Once Ubuntu is installed, launch it from the Start menu, create your user account, and you’re inside your Linux environment.

3. Install NVIDIA Driver and CUDA Toolkit

NVIDIA-GTX-1080Ti-GPU

Now for the fun part—getting your GPU recognized. This is where many tutorials get outdated, but I’ll show you the 2026 way.

Step 1: Install NVIDIA Driver

The easiest method is to use the NVIDIA Control Panel or visit nvidia.com/drivers. Make sure you download the Game Ready or Studio Driver (whichever is latest), not the older Quadro versions.

After installation, verify by running:

nvidia-smi

You should see your GPU model, driver version, and CUDA version. If this command fails or shows “NVIDIA-SMI has failed,” your driver isn’t installed correctly.

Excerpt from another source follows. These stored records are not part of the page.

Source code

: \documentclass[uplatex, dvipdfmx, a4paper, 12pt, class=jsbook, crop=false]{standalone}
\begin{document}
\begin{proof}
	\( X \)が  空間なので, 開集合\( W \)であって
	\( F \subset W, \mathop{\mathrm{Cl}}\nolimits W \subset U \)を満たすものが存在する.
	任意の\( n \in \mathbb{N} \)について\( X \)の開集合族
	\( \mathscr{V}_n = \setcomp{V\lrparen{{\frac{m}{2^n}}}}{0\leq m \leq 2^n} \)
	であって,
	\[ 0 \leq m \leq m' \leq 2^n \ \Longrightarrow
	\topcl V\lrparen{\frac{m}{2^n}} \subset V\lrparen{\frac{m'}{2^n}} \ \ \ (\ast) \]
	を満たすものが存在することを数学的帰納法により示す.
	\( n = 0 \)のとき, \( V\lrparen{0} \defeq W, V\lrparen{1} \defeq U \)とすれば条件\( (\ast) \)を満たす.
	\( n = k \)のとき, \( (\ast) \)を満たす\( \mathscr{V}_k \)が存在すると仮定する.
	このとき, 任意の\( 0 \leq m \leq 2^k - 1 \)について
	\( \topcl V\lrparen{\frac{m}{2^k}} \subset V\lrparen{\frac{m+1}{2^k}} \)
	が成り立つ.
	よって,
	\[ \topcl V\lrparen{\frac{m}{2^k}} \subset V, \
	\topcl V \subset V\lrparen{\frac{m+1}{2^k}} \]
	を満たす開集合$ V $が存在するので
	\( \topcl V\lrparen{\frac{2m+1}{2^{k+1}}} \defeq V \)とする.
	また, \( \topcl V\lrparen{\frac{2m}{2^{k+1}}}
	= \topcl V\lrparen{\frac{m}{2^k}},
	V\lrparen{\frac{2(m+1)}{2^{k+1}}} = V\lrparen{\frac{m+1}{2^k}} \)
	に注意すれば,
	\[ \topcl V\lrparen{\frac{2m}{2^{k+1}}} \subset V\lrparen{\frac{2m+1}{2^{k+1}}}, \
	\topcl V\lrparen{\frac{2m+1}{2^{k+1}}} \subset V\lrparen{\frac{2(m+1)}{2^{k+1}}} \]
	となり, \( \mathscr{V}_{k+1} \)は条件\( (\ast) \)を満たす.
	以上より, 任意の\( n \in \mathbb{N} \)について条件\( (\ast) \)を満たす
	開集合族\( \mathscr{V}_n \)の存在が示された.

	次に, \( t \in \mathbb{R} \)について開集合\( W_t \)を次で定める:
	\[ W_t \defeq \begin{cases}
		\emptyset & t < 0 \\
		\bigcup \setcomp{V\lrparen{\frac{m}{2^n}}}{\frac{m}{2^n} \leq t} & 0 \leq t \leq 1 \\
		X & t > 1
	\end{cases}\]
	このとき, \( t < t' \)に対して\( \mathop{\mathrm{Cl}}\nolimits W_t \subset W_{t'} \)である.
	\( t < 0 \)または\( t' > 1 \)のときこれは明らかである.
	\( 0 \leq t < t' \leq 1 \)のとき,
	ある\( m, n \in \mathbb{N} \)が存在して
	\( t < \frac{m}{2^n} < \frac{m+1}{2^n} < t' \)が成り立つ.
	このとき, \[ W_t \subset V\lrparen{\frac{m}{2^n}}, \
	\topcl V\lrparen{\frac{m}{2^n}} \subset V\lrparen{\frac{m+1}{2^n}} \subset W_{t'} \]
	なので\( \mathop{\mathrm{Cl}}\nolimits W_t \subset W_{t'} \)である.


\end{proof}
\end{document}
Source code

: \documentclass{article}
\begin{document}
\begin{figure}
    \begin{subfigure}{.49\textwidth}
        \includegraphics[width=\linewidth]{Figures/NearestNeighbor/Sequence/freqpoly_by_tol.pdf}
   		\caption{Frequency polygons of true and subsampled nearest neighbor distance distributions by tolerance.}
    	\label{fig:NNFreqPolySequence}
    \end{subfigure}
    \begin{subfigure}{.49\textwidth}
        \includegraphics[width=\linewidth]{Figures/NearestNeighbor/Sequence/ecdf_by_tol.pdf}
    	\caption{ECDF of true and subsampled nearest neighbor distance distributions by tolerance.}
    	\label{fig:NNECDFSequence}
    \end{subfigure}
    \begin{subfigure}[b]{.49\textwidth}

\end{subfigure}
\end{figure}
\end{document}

For machine learning work, you’ll want CUDA. Download from developer.nvidia.com/cuda-downloads. Choose “Windows → WSL-Ubuntu → 24.04” as your target. After installation, add CUDA to your PATH:

export PATH=/usr/local/cuda-12/bin:$PATH
export LD_LIBRARY_PATH=/usr/local/cuda-12/lib64:$LD_LIBRARY_PATH

4. Configure Docker Desktop with GPU Support

dockers on a ship

Docker Desktop 4.23+ has native WSL2 GPU support. Here’s how to enable it:

  1. Download Docker Desktop from docker.com
  2. During installation, check “Use the WSL2 based engine”
  3. After installation, go to Settings → Resources → WSL Integration
  4. Enable integration with your Ubuntu distribution

Verify GPU Support

Run this command in PowerShell (inside WSL):

docker run --gpus all nvidia/cuda:12.0-base-ubuntu22.04 nvidia-smi

If you see GPU output, congratulations—your GPU is now accessible inside Docker containers!

Common Issue: GPU Not Detected in Docker

If --gpus all fails with “no GPUs available,” try:

docker run --runtime=nvidia nvidia/cuda:12.0-base-ubuntu22.04 nvidia-smi

Make sure the nvidia-container-toolkit is installed inside WSL:

sudo apt-get update
sudo apt-get install -y nvidia-container-toolkit
sudo nvidia-ctk runtime configure --runtime=docker

5. Verify GPU Acceleration is Working

Linux-shell-sudo-command

Time to test your setup with a real workload. Let’s run a simple CUDA container:

docker run --gpus all --rm nvidia/cuda:12.0.1-runtime-ubuntu22.04 nvidia-smi

This should display your GPU specs inside the container. For a more practical test, try running TensorFlow or PyTorch:

docker run --gpus all -it tensorflow/tensorflow:latest-gpu python -c "import tensorflow as tf; print(tf.config.list_physical_devices('GPU'))"

If you see your GPU listed, you’re all set. You can now run ML models, CUDA-accelerated applications, and GPU-intensive workloads directly from Docker on Windows.